El All England Club vivió una de esas noches mágicas que justifican por qué este deporte es único. En el cierre de la novena jornada, Novak Djokovic y Felix Auger-Aliassime regalaron una auténtica oda al tenis: una batalla de 5 horas y 15 minutos que tuvo de todo, incluyendo la dramática amenaza de suspensión por el estricto toque de queda de las 23:00 horas de Londres. Finalmente, la leyenda serbia tiró de oficio y jerarquía para adjudicarse el triunfo por un indomable 7-6(10), 3-6, 6-3, 6-7(4) y 7-6(10-4).
Con el techo cerrado de la Pista Central a partir del tercer set, el partido se convirtió en un juego de ajedrez a máxima velocidad. El canadiense, que demostró una madurez tenística brutal, no se achicó ante el ganador de 24 Grand Slams y sostuvo el pulso gracias a un servicio descomunal que firmó 30 aces. Aliassime llegó a tener dos puntos de set en la primera manga y forzó la definición en el súper desempate del quinto set, confirmando que ya pertenece a la élite dispuesta a pelear por cosas grandes.

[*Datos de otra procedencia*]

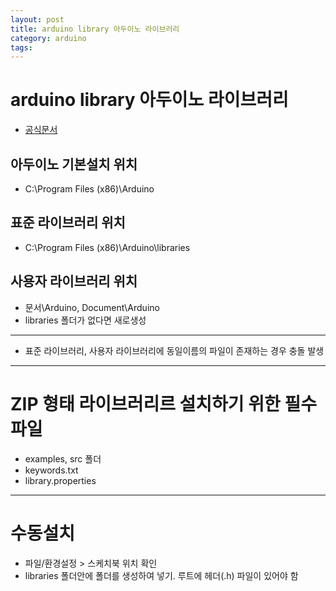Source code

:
 ```yaml
---
layout: post
title: arduino library 아두이노 라이브러리
category: arduino
tags:
---
```


# arduino library 아두이노 라이브러리
* [공식문서](https://docs.arduino.cc/software/ide-v1/tutorials/installing-libraries)

## 아두이노 기본설치 위치
* C:\Program Files (x86)\Arduino

## 표준 라이브러리 위치
* C:\Program Files (x86)\Arduino\libraries

## 사용자 라이브러리 위치
* 문서\Arduino, Document\Arduino
* libraries 폴더가 없다면 새로생성

---

* 표준 라이브러리, 사용자 라이브러리에 동일이름의 파일이 존재하는 경우 충돌 발생

---

# ZIP 형태 라이브러리르 설치하기 위한 필수 파일
* examples, src 폴더
* keywords.txt
* library.properties

---

# 수동설치
* 파일/환경설정 > 스케치북 위치 확인
* libraries 폴더안에 폴더를 생성하여 넣기. 루트에 헤더(.h) 파일이 있어야 함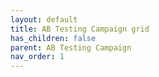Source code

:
```yaml
---
layout: default
title: AB Testing Campaign grid
has_children: false
parent: AB Testing Campaign
nav_order: 1
---
```

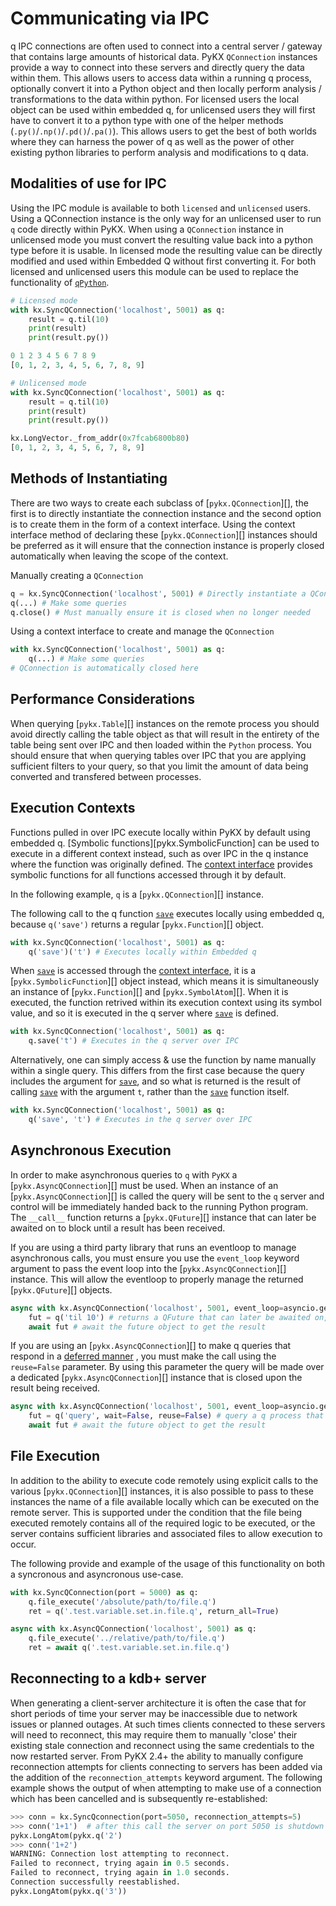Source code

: # Communicating via IPC

q IPC connections are often used to connect into a central server / gateway that contains large amounts
of historical data. PyKX `QConnection` instances provide a way to connect into these servers and directly query
the data within them. This allows users to access data within a running q process, optionally convert it into
a Python object and then locally perform analysis / transformations to the data within python. For licensed users
the local object can be used within embedded q, for unlicensed users they will first have to convert it to a
python type with one of the helper methods (`.py()`/`.np()`/`.pd()`/`.pa()`). This allows users to get
the best of both worlds where they can harness the power of q as well as the power of other existing python
libraries to perform analysis and modifications to q data.

## Modalities of use for IPC

Using the IPC module is available to both `licensed` and `unlicensed` users. Using a QConnection instance
is the only way for an unlicensed user to run `q` code directly within PyKX. When using a
`QConnection` instance in unlicensed mode you must convert the resulting value back into a python
type before it is usable. In licensed mode the resulting value can be directly modified and used
within Embedded Q without first converting it. For both licensed and unlicensed users this module can be
used to replace the functionality of [`qPython`](https://github.com/exxeleron/qPython).

```python
# Licensed mode
with kx.SyncQConnection('localhost', 5001) as q:
    result = q.til(10)
    print(result)
    print(result.py())

0 1 2 3 4 5 6 7 8 9
[0, 1, 2, 3, 4, 5, 6, 7, 8, 9]
```

```python
# Unlicensed mode
with kx.SyncQConnection('localhost', 5001) as q:
    result = q.til(10)
    print(result)
    print(result.py())

kx.LongVector._from_addr(0x7fcab6800b80)
[0, 1, 2, 3, 4, 5, 6, 7, 8, 9]
```

## Methods of Instantiating

There are two ways to create each subclass of [`pykx.QConnection`][], the first is to directly instantiate
the connection instance and the second option is to create them in the form of a context interface. Using
the context interface method of declaring these [`pykx.QConnection`][] instances should be preferred as it will
ensure that the connection instance is properly closed automatically when leaving the scope of the context.

Manually creating a `QConnection`

```python
q = kx.SyncQConnection('localhost', 5001) # Directly instantiate a QConnection instance
q(...) # Make some queries
q.close() # Must manually ensure it is closed when no longer needed
```

Using a context interface to create and manage the `QConnection`

```python
with kx.SyncQConnection('localhost', 5001) as q:
    q(...) # Make some queries
# QConnection is automatically closed here
```

## Performance Considerations

When querying [`pykx.Table`][] instances on the remote process you should avoid directly calling the table object as
that will result in the entirety of the table being sent over IPC and then loaded within the `Python` process.
You should ensure that when querying tables over IPC that you are applying sufficient filters to your query, 
so that you limit the amount of data being converted and transfered between processes.

## Execution Contexts

Functions pulled in over IPC execute locally within PyKX by default using embedded q.
[Symbolic functions][pykx.SymbolicFunction] can be used to execute in a different context instead,
such as over IPC in the q instance where the function was originally defined. The
[context interface](../../api/pykx-execution/ctx.md) provides symbolic functions for all functions accessed through it by
default.

In the following example, `q` is a [`pykx.QConnection`][] instance.

The following call to the q function [`save`](../../api/pykx-execution/q.md#save) executes locally using embedded q,
because `q('save')` returns a regular [`pykx.Function`][] object.

```python
with kx.SyncQConnection('localhost', 5001) as q:
    q('save')('t') # Executes locally within Embedded q
```

When [`save`](../../api/pykx-execution/q.md#save) is accessed through the [context interface](../../api/pykx-execution/ctx.md), it is a
[`pykx.SymbolicFunction`][] object instead, which means it is simultaneously an instance of
[`pykx.Function`][] and [`pykx.SymbolAtom`][]. When it is executed, the function retrived within
its execution context using its symbol value, and so it is executed in the q server where
[`save`](../../api/pykx-execution/q.md#save) is defined.

```python
with kx.SyncQConnection('localhost', 5001) as q:
    q.save('t') # Executes in the q server over IPC
```

Alternatively, one can simply access & use the function by name manually within a single query.
This differs from the first case because the query includes the argument for [`save`](../../api/pykx-execution/q.md#save),
and so what is returned is the result of calling [`save`](../../api/pykx-execution/q.md#save) with the argument `t`,
rather than the [`save`](../../api/pykx-execution/q.md#save) function itself.

```python
with kx.SyncQConnection('localhost', 5001) as q:
    q('save', 't') # Executes in the q server over IPC
```

## Asynchronous Execution

In order to make asynchronous queries to `q` with `PyKX` a [`pykx.AsyncQConnection`][] must be used. When an
instance of an [`pykx.AsyncQConnection`][] is called the query will be sent to the `q` server and control
will be immediately handed back to the running Python program. The `__call__` function returns a
[`pykx.QFuture`][] instance that can later be awaited on to block until a result has been received.

If you are using a third party library that runs an eventloop to manage asynchronous calls, you must ensure
you use the `event_loop` keyword argument to pass the event loop into the [`pykx.AsyncQConnection`][] instance.
This will allow the eventloop to properly manage the returned [`pykx.QFuture`][] objects.

```python
async with kx.AsyncQConnection('localhost', 5001, event_loop=asyncio.get_event_loop()) as q:
    fut = q('til 10') # returns a QFuture that can later be awaited on, this future is attached to the event loop
    await fut # await the future object to get the result
```

If you are using an [`pykx.AsyncQConnection`][] to make q queries that respond in a [deferred manner](https://code.kx.com/q/basics/ipc/#async-message-set)
, you must make the call using the `reuse=False` parameter. By using this parameter the query will be made over
a dedicated [`pykx.AsyncQConnection`][] instance that is closed upon the result being received.

```python
async with kx.AsyncQConnection('localhost', 5001, event_loop=asyncio.get_event_loop()) as q:
    fut = q('query', wait=False, reuse=False) # query a q process that is going to return a deferred result
    await fut # await the future object to get the result
```

## File Execution

In addition to the ability to execute code remotely using explicit calls to the various [`pykx.QConnection`][] instances, it is also possible to pass to these instances the name of a file available locally which can be executed on the remote server. This is supported under the condition that the file being executed remotely contains all of the required logic to be executed, or the server contains sufficient libraries and associated files to allow execution to occur.

The following provide and example of the usage of this functionality on both a syncronous and asyncronous use-case.

```python
with kx.SyncQConnection(port = 5000) as q:
    q.file_execute('/absolute/path/to/file.q')
    ret = q('.test.variable.set.in.file.q', return_all=True)
```

```python
async with kx.AsyncQConnection('localhost', 5001) as q:
    q.file_execute('../relative/path/to/file.q')
    ret = await q('.test.variable.set.in.file.q')
```

## Reconnecting to a kdb+ server

When generating a client-server architecture it is often the case that for short periods of time your server may be inaccessible due to network issues or planned outages. At such times clients connected to these servers will need to reconnect, this may require them to manually 'close' their existing stale connection and reconnect using the same credentials to the now restarted server. From PyKX 2.4+ the ability to manually configure reconnection attempts for clients connecting to servers has been added via the addition of the `reconnection_attempts` keyword argument. The following example shows the output of when attempting to make use of a connection which has been cancelled and is subsequently re-established:

```python
>>> conn = kx.SyncQconnection(port=5050, reconnection_attempts=5)
>>> conn('1+1')  # after this call the server on port 5050 is shutdown for 2 seconds
pykx.LongAtom(pykx.q('2')
>>> conn('1+2')
WARNING: Connection lost attempting to reconnect.
Failed to reconnect, trying again in 0.5 seconds.
Failed to reconnect, trying again in 1.0 seconds.
Connection successfully reestablished.
pykx.LongAtom(pykx.q('3'))
```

Territorio de récords: El hombre de los 50 partidos a cinco sets
La victoria estira las fronteras estadísticas del balcánico, quien parece competir contra la historia misma. Con este triunfo, Djokovic alcanzó su decimoquinta semifinal en Wimbledon —la octava de forma consecutiva— y firmó su victoria número 107 sobre el césped londinense. Además, disputó su partido número 50 a cinco sets en Grand Slams, la cifra más alta para cualquier tenista en la Era Abierta, sellando su pasaporte a la semifinal número 55 de Grand Slam en toda su carrera.
A pesar de comenzar el parcial decisivo con un prometedor 2-0 a favor tras una pronta rotura, ‘Nole’ vio cómo el norteamericano reaccionaba con orgullo para llevar el desenlace al límite físico y mental, quedando a solo diez minutos de que la organización aplicara el inflexible reglamento y suspendiera el juego hasta el día siguiente.
Cita con el destino: Sinner espera en el horizonte
Sin tiempo para el desgaste, el siete veces campeón de Wimbledon ya palpita lo que será el partido del torneo. En semifinales se medirá cara a cara con el italiano Jannik Sinner, vigente campeón y actual número uno del mundo, quien domina el circuito ante la ausencia en los primeros planos de Carlos Alcaraz. Será la revancha perfecta del inicio de temporada, donde Djokovic logró tumbar al transalpino en el Abierto de Australia.